Quadrant bought Kathmandu Holdings in 2006 for NZ$275 million, floating the company on the ASX three years later for around AU$350 million.

In 2007, Quadrant acquired Australian-owned fast food restaurants Red Rooster, Chicken Treat and Oporto in deals collectively worth A$240 million, forming Quick Service Restaurant Holdings (renamed in 2017 as Craveable Brands). The group of 620 stores was sold in 2011 to Archer Capital for A$450 million.

Quadrant purchased a half-stake in advertising company APN Outdoor in 2011, before acquiring the remaining stake from APN News & Media in 2013 for around A$70 million. It was listed on the ASX in 2014.

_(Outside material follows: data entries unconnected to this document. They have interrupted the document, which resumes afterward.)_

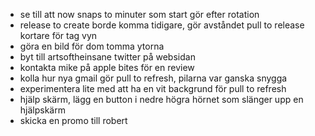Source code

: * se till att now snaps to minuter som start gör efter rotation
* release to create borde komma tidigare, gör avståndet pull to release kortare för tag vyn
* göra en bild för dom tomma ytorna
* byt till artsoftheinsane twitter på websidan
* kontakta mike på apple bites för en review
* kolla hur nya gmail gör pull to refresh, pilarna var ganska snygga
* experimentera lite med att ha en vit backgrund för pull to refresh
* hjälp skärm, lägg en button i nedre högra hörnet som slänger upp en hjälpskärm
* skicka en promo till robert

In 2012, Quadrant and Ironbridge Capital formed BBQSAM Holdings after acquiring retailers Barbeques Galore and Amart Furniture.

Quadrant purchased Zip Industries in 2013 from its founder, and after abandoning an IPO offloaded the company to Culligan in 2017 for around US$550 million.

In 2014, Quadrant purchased a 45% stake in Canberra Data Centres for A$140 million, selling the businesses two years later. The deal was recognised with an award from The Australian Private Equity and Venture Capital Association Limited (AVCAL).

In 2015, Quadrant purchased Queensland-based pet food company VIP Pet Foods for A$410 million. After renaming the company The Real Pet Food Company, Quadrant sold the business to a foreign consortium including Singapore's Temasek Holdings and Chinese firms Hosen Capital and New Hope Group for A$1 billion in 2017.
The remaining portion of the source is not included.